Stored data
§

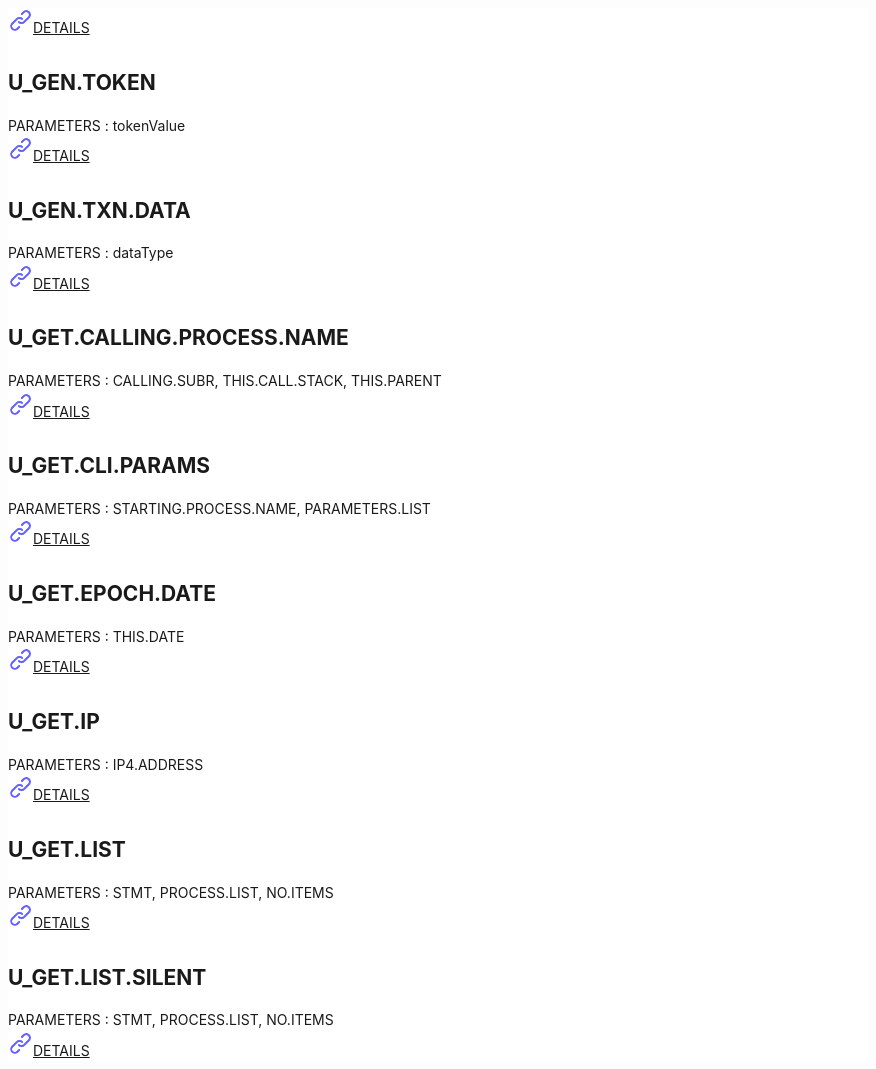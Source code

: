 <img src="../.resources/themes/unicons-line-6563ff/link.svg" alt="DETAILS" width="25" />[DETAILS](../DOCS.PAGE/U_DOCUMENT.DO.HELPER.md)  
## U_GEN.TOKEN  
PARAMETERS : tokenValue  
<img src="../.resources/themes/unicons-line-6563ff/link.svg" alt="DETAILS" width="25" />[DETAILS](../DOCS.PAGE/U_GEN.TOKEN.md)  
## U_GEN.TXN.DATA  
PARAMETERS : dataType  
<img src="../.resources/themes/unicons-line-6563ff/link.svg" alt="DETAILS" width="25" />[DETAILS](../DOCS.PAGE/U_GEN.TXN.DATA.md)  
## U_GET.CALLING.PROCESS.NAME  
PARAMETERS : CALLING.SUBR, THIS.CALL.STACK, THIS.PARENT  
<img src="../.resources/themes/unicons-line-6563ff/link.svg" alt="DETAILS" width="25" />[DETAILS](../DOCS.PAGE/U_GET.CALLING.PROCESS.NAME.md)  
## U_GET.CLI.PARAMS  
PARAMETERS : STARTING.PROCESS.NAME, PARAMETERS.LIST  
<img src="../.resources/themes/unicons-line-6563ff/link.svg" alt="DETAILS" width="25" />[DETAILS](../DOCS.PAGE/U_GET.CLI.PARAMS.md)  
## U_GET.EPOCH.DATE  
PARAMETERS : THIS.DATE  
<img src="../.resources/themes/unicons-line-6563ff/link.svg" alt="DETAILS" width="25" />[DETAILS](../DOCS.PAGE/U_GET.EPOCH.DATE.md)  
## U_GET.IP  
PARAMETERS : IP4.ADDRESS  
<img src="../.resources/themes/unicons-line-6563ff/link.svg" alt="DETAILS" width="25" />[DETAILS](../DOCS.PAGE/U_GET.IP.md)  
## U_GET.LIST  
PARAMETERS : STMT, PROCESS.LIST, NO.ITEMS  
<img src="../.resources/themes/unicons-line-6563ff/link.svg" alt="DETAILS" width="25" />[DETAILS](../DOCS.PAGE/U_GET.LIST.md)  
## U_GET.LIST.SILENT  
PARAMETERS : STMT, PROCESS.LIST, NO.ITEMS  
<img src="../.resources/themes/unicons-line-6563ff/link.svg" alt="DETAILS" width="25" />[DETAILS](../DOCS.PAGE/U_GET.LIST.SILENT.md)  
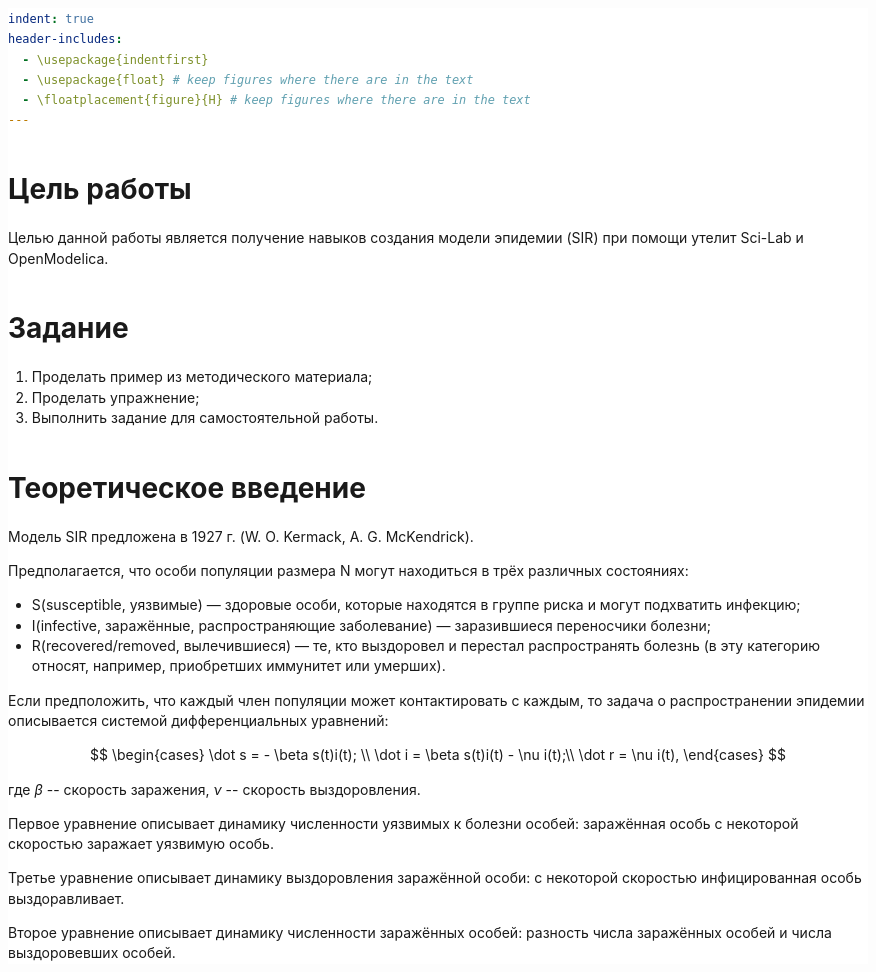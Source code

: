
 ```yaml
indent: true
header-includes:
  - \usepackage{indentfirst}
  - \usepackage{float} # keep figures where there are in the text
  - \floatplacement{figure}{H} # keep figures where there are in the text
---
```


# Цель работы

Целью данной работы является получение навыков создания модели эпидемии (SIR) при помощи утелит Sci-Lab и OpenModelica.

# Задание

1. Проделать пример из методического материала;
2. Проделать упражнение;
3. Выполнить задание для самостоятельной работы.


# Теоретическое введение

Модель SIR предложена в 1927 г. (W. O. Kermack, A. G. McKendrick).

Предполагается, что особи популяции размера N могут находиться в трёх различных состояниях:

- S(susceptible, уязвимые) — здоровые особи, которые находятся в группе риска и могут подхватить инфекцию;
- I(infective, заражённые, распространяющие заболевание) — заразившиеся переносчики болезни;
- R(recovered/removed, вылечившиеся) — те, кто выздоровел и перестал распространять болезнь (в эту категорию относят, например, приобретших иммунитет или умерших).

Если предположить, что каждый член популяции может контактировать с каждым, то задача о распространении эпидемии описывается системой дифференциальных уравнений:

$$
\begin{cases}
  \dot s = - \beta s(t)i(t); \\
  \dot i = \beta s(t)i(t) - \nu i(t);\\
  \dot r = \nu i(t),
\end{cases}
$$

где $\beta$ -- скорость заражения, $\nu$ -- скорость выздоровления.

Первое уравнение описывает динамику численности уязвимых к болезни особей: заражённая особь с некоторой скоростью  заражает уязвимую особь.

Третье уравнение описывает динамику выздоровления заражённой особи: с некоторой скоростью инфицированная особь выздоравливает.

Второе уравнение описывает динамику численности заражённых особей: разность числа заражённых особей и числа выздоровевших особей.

§

Exercise goal
The result is a copy of every line above where the word "link" shows up.

Answer section
: <img src="../.resources/themes/unicons-line-6563ff/link.svg" alt="DETAILS" width="25" />[DETAILS](../DOCS.PAGE/U_DOCUMENT.DO.HELPER.md)  
<img src="../.resources/themes/unicons-line-6563ff/link.svg" alt="DETAILS" width="25" />[DETAILS](../DOCS.PAGE/U_GEN.TOKEN.md)  
<img src="../.resources/themes/unicons-line-6563ff/link.svg" alt="DETAILS" width="25" />[DETAILS](../DOCS.PAGE/U_GEN.TXN.DATA.md)  
<img src="../.resources/themes/unicons-line-6563ff/link.svg" alt="DETAILS" width="25" />[DETAILS](../DOCS.PAGE/U_GET.CALLING.PROCESS.NAME.md)  
<img src="../.resources/themes/unicons-line-6563ff/link.svg" alt="DETAILS" width="25" />[DETAILS](../DOCS.PAGE/U_GET.CLI.PARAMS.md)  
<img src="../.resources/themes/unicons-line-6563ff/link.svg" alt="DETAILS" width="25" />[DETAILS](../DOCS.PAGE/U_GET.EPOCH.DATE.md)  
<img src="../.resources/themes/unicons-line-6563ff/link.svg" alt="DETAILS" width="25" />[DETAILS](../DOCS.PAGE/U_GET.IP.md)  
<img src="../.resources/themes/unicons-line-6563ff/link.svg" alt="DETAILS" width="25" />[DETAILS](../DOCS.PAGE/U_GET.LIST.md)  
<img src="../.resources/themes/unicons-line-6563ff/link.svg" alt="DETAILS" width="25" />[DETAILS](../DOCS.PAGE/U_GET.LIST.SILENT.md)  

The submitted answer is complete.